At about the same time as Spiegel, Niels Ludvig Westergaard (1815–78) also began to publish his edition of the Avesta (Zendavesta I, Copenhagen, 1852–54), which up to the present is the most complete edition of that corpus, more so even than Geldner’s opus magnum. Therefore Spiegel was able to take Westergaard’s edition into account for the Avestan texts of Visprad and Yasna in Volume II, and it was this fact that induced him not to continue editing the remaining parts of the work. So Spiegel’s edition remained incomplete, but this does not diminish its merit in including, in contrast to Westergaard’s work, the Middle Persian rendering of the Avestan texts, which are often important for understanding them. In this respect Spiegel’s edition remained authoritative for a long time. In the introduction to the second volume Spiegel presumed (p. 22) that the Avestan text was first written in another script similar to, if not identical with, the Pahlavi script. He also noticed the particular characters of the Avestan script occurring in some of the Yasna manuscripts.

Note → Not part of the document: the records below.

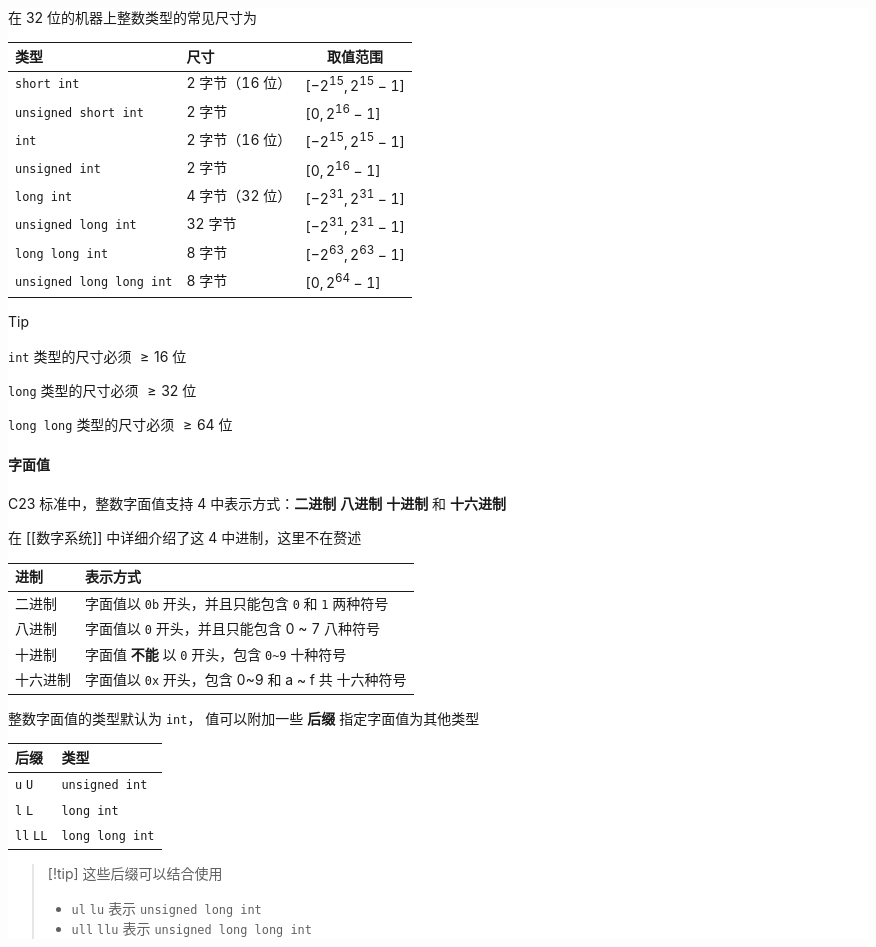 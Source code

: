 在 $32$ 位的机器上整数类型的常见尺寸为

| 类型                       | 尺寸             | 取值范围                  |
| :----------------------- | :------------- | --------------------- |
| `short int`              | $2$ 字节（$16$ 位） | $[-2^{15}, 2^{15}-1]$ |
| `unsigned short int`     | $2$ 字节         | $[0, 2^{16}-1]$       |
| `int`                    | $2$ 字节（$16$ 位） | $[-2^{15}, 2^{15}-1]$ |
| `unsigned int`           | $2$ 字节         | $[0, 2^{16}-1]$       |
| `long int`               | $4$ 字节（$32$ 位） | $[-2^{31}, 2^{31}-1]$ |
| `unsigned long int`      | $32$ 字节        | $[-2^{31}, 2^{31}-1]$ |
| `long long int`          | $8$ 字节         | $[-2^{63}, 2^{63}-1]$ |
| `unsigned long long int` | $8$ 字节         | $[0, 2^{64}-1]$       |

>[!tip] 
>
>`int` 类型的尺寸必须 $\ge 16$ 位
>  
>`long` 类型的尺寸必须 $\ge 32$ 位
>
>`long long` 类型的尺寸必须 $\ge 64$ 位
>

#### 字面值

C23 标准中，整数字面值支持 $4$ 中表示方式：**二进制** **八进制** **十进制** 和 **十六进制**

在 [[数字系统]] 中详细介绍了这 $4$ 中进制，这里不在赘述

| 进制   | 表示方式                                |
| :--- | :---------------------------------- |
| 二进制  | 字面值以 `0b` 开头，并且只能包含 `0` 和 `1` 两种符号  |
| 八进制  | 字面值以 `0` 开头，并且只能包含 0 ~ 7 八种符号       |
| 十进制  | 字面值 **不能** 以 `0` 开头，包含 `0~9` 十种符号   |
| 十六进制 | 字面值以 `0x` 开头，包含 0~9 和 a ~ f 共 十六种符号 |

整数字面值的类型默认为 `int`， 值可以附加一些 **后缀** 指定字面值为其他类型

| 后缀        | 类型              |
| :-------- | :-------------- |
| `u` `U`   | `unsigned int`  |
| `l` `L`   | `long int`      |
| `ll` `LL` | `long long int` |

> [!tip] 这些后缀可以结合使用
> + `ul` `lu` 表示 `unsigned long int`
> + `ull` `llu` 表示 `unsigned long long int`
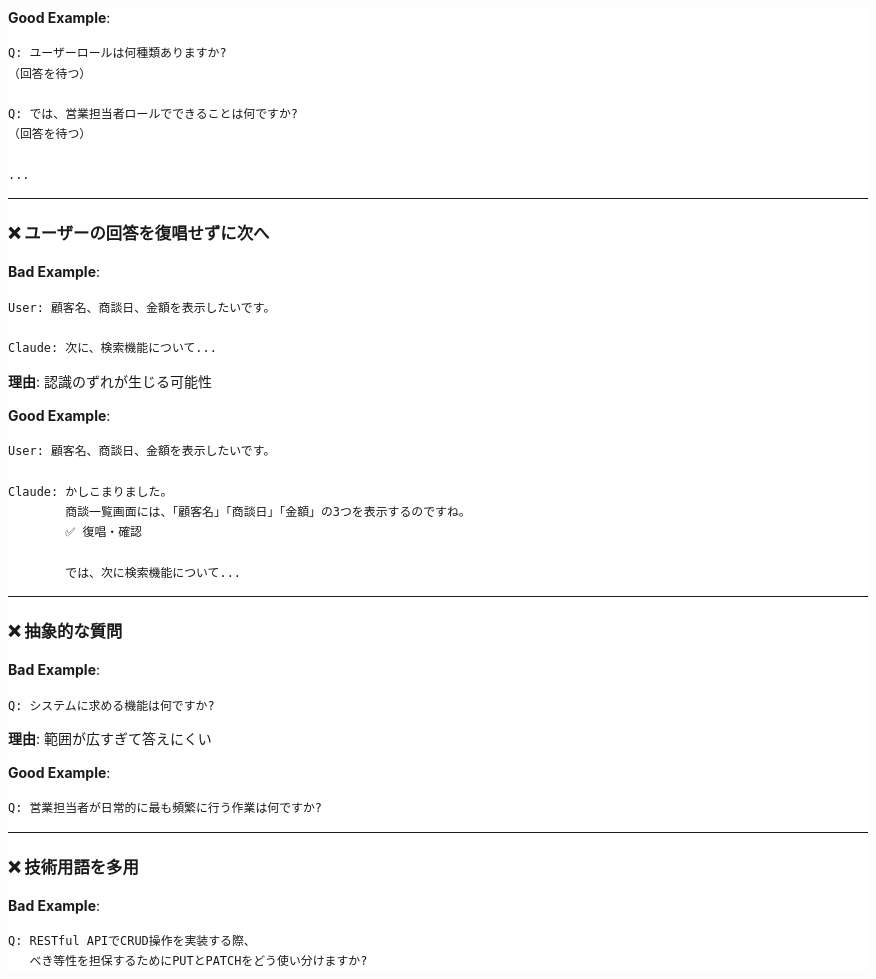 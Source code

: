 **Good Example**:
```
Q: ユーザーロールは何種類ありますか?
（回答を待つ）

Q: では、営業担当者ロールでできることは何ですか?
（回答を待つ）

...
```

---

### ❌ ユーザーの回答を復唱せずに次へ

**Bad Example**:
```
User: 顧客名、商談日、金額を表示したいです。

Claude: 次に、検索機能について...
```

**理由**: 認識のずれが生じる可能性

**Good Example**:
```
User: 顧客名、商談日、金額を表示したいです。

Claude: かしこまりました。
        商談一覧画面には、「顧客名」「商談日」「金額」の3つを表示するのですね。
        ✅ 復唱・確認

        では、次に検索機能について...
```

---

### ❌ 抽象的な質問

**Bad Example**:
```
Q: システムに求める機能は何ですか?
```

**理由**: 範囲が広すぎて答えにくい

**Good Example**:
```
Q: 営業担当者が日常的に最も頻繁に行う作業は何ですか?
```

---

### ❌ 技術用語を多用

**Bad Example**:
```
Q: RESTful APIでCRUD操作を実装する際、
   べき等性を担保するためにPUTとPATCHをどう使い分けますか?
```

Spiegel himself acknowledged that Westergaard’s edition was better than his, especially with regard to textual criticism, because it was based on a greater number of manuscripts and, in particular, on one Iranian codex (Geldner’s "Mf 2”) differing from the tradition of the Indian manuscripts. Spiegel also admitted that Westergaard recognized several grammatical details important for constituting the text, which he himself did not discern, e.g., the difference between the active and the middle endings of verbal forms.
Spiegel, who published some studies significant for the interpretation of Middle Persian inscriptions and coin or seal legends and even edited and translated one chapter of the Indian Bundahišn (ZDMG 11, 1857, pp. 98–110) after Westergaard’s facsimile edition of this text (of 1851) always fought against underestimating the Pahlavi version of the Avestan texts. He explained his view on the Parsi tradition in an article in 1847 (ZDMG 1, pp. 243 ff.), where he expressed his conviction that this tradition is not in a poor state and should not be easily ignored.
This principal perspective held by Spiegel is expressed most clearly in his German translation of the Avesta (Spiegel, 1852–63), published in parallel with the text-edition itself (I: Vendidad, 1852; II: Visprad and Yasna, 1859; III: Ḵorda Avesta, 1863) and characterized on the title-page as always taking “the tradition” into consideration. This work was the first (nearly) complete translation of the Zoroastrian sacred books into any European language since Anquetil-Duperron. It represented a tremendous step ahead in comparison with Anquetil-Duperron’s translation and was of special importance because of its valuable introductions to the individual texts and its detailed annotations. We can see most clearly how important this work was for Spiegel’s contemporaries if we consider the fact that it was translated into English in 1864 by Arthur Henry Bleeck. It was mainly this English translation which made Friedrich Spiegel’s name widely known among the Parsis, who appreciated it for taking into consideration their own traditional interpretation of their sacred writings.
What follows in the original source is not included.